In honor of Harold Camping's end-of-world prediction for May 21, CNBC has this fun collection of "14 Spectacularly Wrong Predictions." They're good. Some I'd not seen before. (Yes, I do collect them in a file.) But take note of the ones they missed. The impossibility of flying machines, for instance. Or that electric power would ever be generated from the atom. Or that Hitler would be satisfied with stealing Czechoslovakia.
Or that movies with sound were a bad idea. ("Who wants to hear actors talk," the kind of thing you'd expect Hitchcock to have said, but it was Harry Warner, in 1927. What Hitch said was: "It is not true that I said actors are cattle. I said they should be treated like cattle." Goldwyn was on the money when he insisted that the advent of larger cinema screens would only make lousy pictures twice as bad.
In 1998, Russian political writer Igor Panarin predicted a 2010 U.S. civil war that would end with some of the world's other major nations carving up the Republic. Chalk it up to the author's likely sour grapes over the Soviet empire's collapse just seven years earlier. I delight in Panarin's op-ed having appeared in the Wall Street Journal, which has been spreading misinformation at least since 1929, when it editorialized that this stock-market-crash-thingy would blow over in a few months. Panarin doesn't rank among the greats in the Errant Prophets pantheon, having given himself a lot of wiggle room: "There's a 55 to 45 percent chance right now that disintegration will occur,” he wrote. I know I'm being picky here, but I would talk with the EU about trading our newly acquired Mountain and Plains states for New York and New England.

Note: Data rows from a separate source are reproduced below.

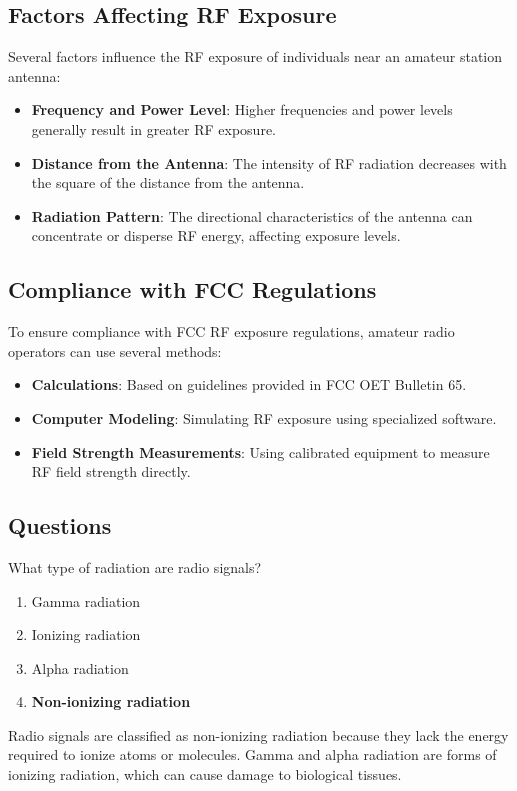 \subsection*{Factors Affecting RF Exposure}
Several factors influence the RF exposure of individuals near an amateur station antenna:
\begin{itemize}
    \item \textbf{Frequency and Power Level}: Higher frequencies and power levels generally result in greater RF exposure.
    \item \textbf{Distance from the Antenna}: The intensity of RF radiation decreases with the square of the distance from the antenna.
    \item \textbf{Radiation Pattern}: The directional characteristics of the antenna can concentrate or disperse RF energy, affecting exposure levels.
\end{itemize}

\subsection*{Compliance with FCC Regulations}
To ensure compliance with FCC RF exposure regulations, amateur radio operators can use several methods:
\begin{itemize}
    \item \textbf{Calculations}: Based on guidelines provided in FCC OET Bulletin 65.
    \item \textbf{Computer Modeling}: Simulating RF exposure using specialized software.
    \item \textbf{Field Strength Measurements}: Using calibrated equipment to measure RF field strength directly.
\end{itemize}

\subsection*{Questions}
\begin{tcolorbox}[colback=gray!10!white,colframe=black!75!black,title={T0C01}]
What type of radiation are radio signals?
\begin{enumerate}[label=\Alph*,noitemsep]
    \item Gamma radiation
    \item Ionizing radiation
    \item Alpha radiation
    \item \textbf{Non-ionizing radiation}
\end{enumerate}
\end{tcolorbox}
Radio signals are classified as non-ionizing radiation because they lack the energy required to ionize atoms or molecules. Gamma and alpha radiation are forms of ionizing radiation, which can cause damage to biological tissues.

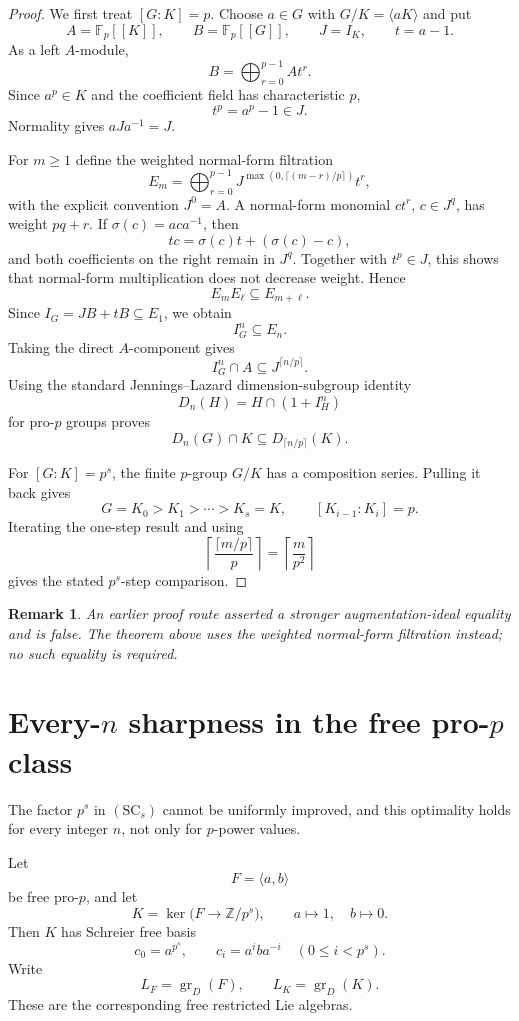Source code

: \documentclass[11pt]{article}
\newtheorem{remark}[theorem]{Remark}
\begin{document}
\begin{proof}
We first treat $[G:K]=p$.  Choose $a\in G$ with $G/K=\langle aK\rangle$ and put
\[
A=\mathbb F_p[[K]],\qquad B=\mathbb F_p[[G]],\qquad
J=I_K,\qquad t=a-1.
\]
As a left $A$-module,
\[
B=\bigoplus_{r=0}^{p-1}At^r.
\]
Since $a^p\in K$ and the coefficient field has characteristic $p$,
\[
t^p=a^p-1\in J.
\]
Normality gives $aJa^{-1}=J$.

For $m\ge1$ define the weighted normal-form filtration
\[
E_m=
\bigoplus_{r=0}^{p-1}
J^{\max(0,\lceil(m-r)/p\rceil)}t^r,
\]
with the explicit convention $J^0=A$.  A normal-form monomial
$ct^r$, $c\in J^q$, has weight $pq+r$.  If
$\sigma(c)=aca^{-1}$, then
\[
tc=\sigma(c)t+(\sigma(c)-c),
\]
and both coefficients on the right remain in $J^q$.  Together with
$t^p\in J$, this shows that normal-form multiplication does not decrease
weight.  Hence
\[
E_mE_\ell\subseteq E_{m+\ell}.
\]
Since $I_G=JB+tB\subseteq E_1$, we obtain
\[
I_G^n\subseteq E_n.
\]
Taking the direct $A$-component gives
\[
I_G^n\cap A\subseteq J^{\lceil n/p\rceil}.
\]
Using the standard Jennings--Lazard dimension-subgroup identity
\[
D_n(H)=H\cap(1+I_H^n)
\]
for pro-$p$ groups \cite{DDMS1999} proves
\[
D_n(G)\cap K\subseteq D_{\lceil n/p\rceil}(K).
\]

For $[G:K]=p^s$, the finite $p$-group $G/K$ has a composition series.
Pulling it back gives
\[
G=K_0>K_1>\cdots>K_s=K,
\qquad [K_{i-1}:K_i]=p.
\]
Iterating the one-step result and using
\[
\left\lceil\frac{\lceil m/p\rceil}{p}\right\rceil
=
\left\lceil\frac m{p^2}\right\rceil
\]
gives the stated $p^s$-step comparison.
\end{proof}

\begin{remark}
An earlier proof route asserted a stronger augmentation-ideal equality
and is false.  The theorem above uses the weighted normal-form filtration
instead; no such equality is required.
\end{remark}

\section{Every-$n$ sharpness in the free pro-$p$ class}

The factor $p^s$ in $(\mathrm{SC}_s)$ cannot be uniformly improved, and this
optimality holds for every integer $n$, not only for $p$-power values.

Let
\[
F=\langle a,b\rangle
\]
be free pro-$p$, and let
\[
K=\ker\bigl(F\to\mathbb Z/p^s\bigr),
\qquad a\mapsto1,\quad b\mapsto0.
\]
Then $K$ has Schreier free basis
\[
c_0=a^{p^s},\qquad
c_i=a^iba^{-i}\quad(0\le i<p^s).
\]
Write
\[
L_F=\operatorname{gr}_D(F),\qquad
L_K=\operatorname{gr}_D(K).
\]
These are the corresponding free restricted Lie algebras.
\end{document}
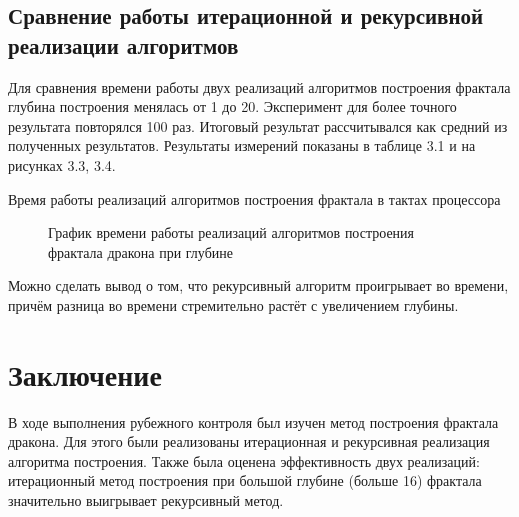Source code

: \documentclass[12pt, a4paper]{report}
\begin{document}
	\section{Сравнение работы итерационной и рекурсивной реализации алгоритмов}
	Для сравнения времени работы двух реализаций алгоритмов построения фрактала глубина построения менялась от 1 до 20. Эксперимент для более точного результата повторялся 100 раз. Итоговый результат рассчитывался как средний из полученных результатов. Результаты измерений показаны в таблице 3.1 и на рисунках 3.3, 3.4.\\
	\begin{table}[ht!]
		\caption{Время работы реализаций алгоритмов построения фрактала в тактах процессора}
		\begin{center}
		\end{center}
	\end{table}
	
	\begin{figure}[ht!]
		\caption{График времени работы реализаций алгоритмов построения фрактала дракона при глубине}
	\end{figure}

	Можно сделать вывод о том, что рекурсивный алгоритм проигрывает во времени, причём разница во времени стремительно растёт с увеличением глубины.

	\chapter*{Заключение}
	В ходе выполнения рубежного контроля был изучен метод построения фрактала дракона. Для этого были реализованы итерационная и рекурсивная реализация алгоритма построения. Также была оценена эффективность двух реализаций: итерационный метод построения при большой глубине (больше 16) фрактала значительно выигрывает рекурсивный метод.
	
\end{document}
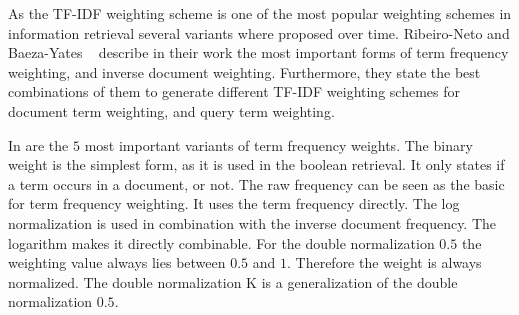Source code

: As the TF-IDF weighting scheme is one of the most popular weighting schemes in information retrieval several variants where proposed over time. Ribeiro-Neto and Baeza-Yates ~\cite{ModernInvormationRetrieval1999} describe in their work the most important forms of term frequency weighting, and inverse document weighting. Furthermore, they state the best combinations of them to generate different TF-IDF weighting schemes for document term weighting, and query term weighting.

In  are the $5$ most important variants of term frequency weights. The binary weight is the simplest form, as it is used in the boolean retrieval. It only states if a term occurs in a document, or not. The raw frequency can be seen as the basic for term frequency weighting. It uses the term frequency directly. The log normalization is used in combination with the inverse document frequency. The logarithm makes it directly combinable. For the double normalization $0.5$ the weighting value always lies between $0.5$ and $1$. Therefore the weight is always normalized. The double normalization K is a generalization of the double normalization $0.5$.

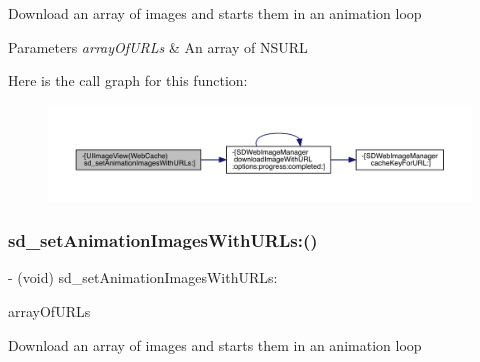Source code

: Download an array of images and starts them in an animation loop


\begin{DoxyParams}{Parameters}
{\em array\+Of\+U\+R\+Ls} & An array of N\+S\+U\+RL \\
\hline
\end{DoxyParams}
Here is the call graph for this function\+:\nopagebreak
\begin{figure}[H]
\begin{center}
\leavevmode
\includegraphics[width=350pt]{category_u_i_image_view_07_web_cache_08_a3d9c6bf83abb348e4130429f2087b8af_cgraph}
\end{center}
\end{figure}
\mbox{\label{category_u_i_image_view_07_web_cache_08_a3d9c6bf83abb348e4130429f2087b8af}} 
\subsubsection{\texorpdfstring{sd\+\_\+set\+Animation\+Images\+With\+U\+R\+Ls\+:()}{sd\_setAnimationImagesWithURLs:()}\hspace{0.1cm}{\footnotesize\ttfamily [3/3]}}
{\footnotesize\ttfamily -\/ (void) sd\+\_\+set\+Animation\+Images\+With\+U\+R\+Ls\+: \begin{DoxyParamCaption}\item[{(N\+S\+Array $\ast$)}]{array\+Of\+U\+R\+Ls }\end{DoxyParamCaption}}

Download an array of images and starts them in an animation loop


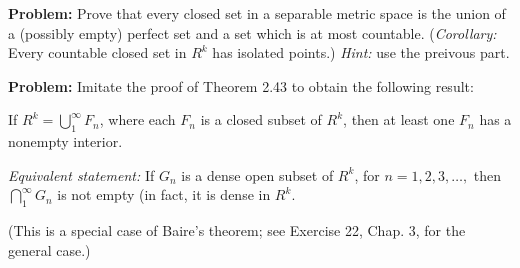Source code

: \documentclass[10pt]{article}
\newenvironment{problem}{\textbf{Problem:}}{}
\begin{document}
	\begin{problem}
		Prove that every closed set in a separable metric space is the union of a (possibly empty) perfect 
		set and a set which is at most countable. (\textit{Corollary:} Every countable closed 
		set in \( R^{k} \) has isolated points.) \textit{Hint:} use the preivous part. 
	\end{problem}

	\begin{problem}
		Imitate the proof of Theorem 2.43 to obtain the following result: 
		\begin{center}
			\begin{minipage}{0.9\textwidth} 
				If \( R^{k} = \bigcup_1^{\infty} F_n \), where each \( F_n \) is a closed subset of \( R^{k} \), 
				then at least one \( F_n \) has a nonempty interior. 

				\textit{Equivalent statement:} If \( G_n \) is a dense open subset of \( R^{k} \), 
				for \( n = 1, 2, 3, \dots,  \) then \( \bigcap_1^{\infty}G_n \) is not empty 
				(in fact, it is dense in \( R^{k} \). 
			\end{minipage}
		\end{center}
		(This is a special case of Baire's theorem; see Exercise 22, Chap. 3, for the general case.)
	\end{problem}
\end{document}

This exquisitely timed bestselling crackpot theory appeared in 1999 (and was excerpted in the then-conservative Atlantic Monthly), just before the dot-com bust and the Dow's plunge to 7,286 by October 2002. The Dow reached a new low, of 6,500, in early 2009 after the onset of the Great Recession. Under Obama, the Dow has recovered 91% of the ground lost since then, leaving the authors just 22,559 points shy of where they said the market would be by the mid-2000s.
Glassman went on to succeed Karen Hughes as George W. Bush's undersecretary of state for public diplomacy, becoming the third person to try and fail in that Bush-created post to repair America's declining popularity abroad. Glassman was later named first head of the George W. Bush Institute at the George W. Bush Presidential Library at Southern Methodist University.
Co-author Kevin Hassett was later an economics advisor to 2008 presidential candidate John McCain, whose economics policy team also included Carly Fiorina, earlier fired as CEO of Hewlett-Packard Co. who last year bucked the Republican tide and failed to win a U.S. Senate in California for the GOP, inflicted with a drubbing by incumbent Barbara Boxer. So, no, Rummy and "Brownie" were not exceptions to Dubya's preference to surround himself with incompetents.
With the advent of TV, Hollywood went from producing several hundred films a year to the current 100 or so. The studio chiefs were sore about the new competition. Studio exec Darryl F. Zanuck famously predicted in 1946 that TV would never catch on. "Television won't be able to hold onto any market it captures after the first six months," Zanuck said. "People will soon get tired of staring at a plywood box every night." In 2010, the average American watches almost five hours of TV a day.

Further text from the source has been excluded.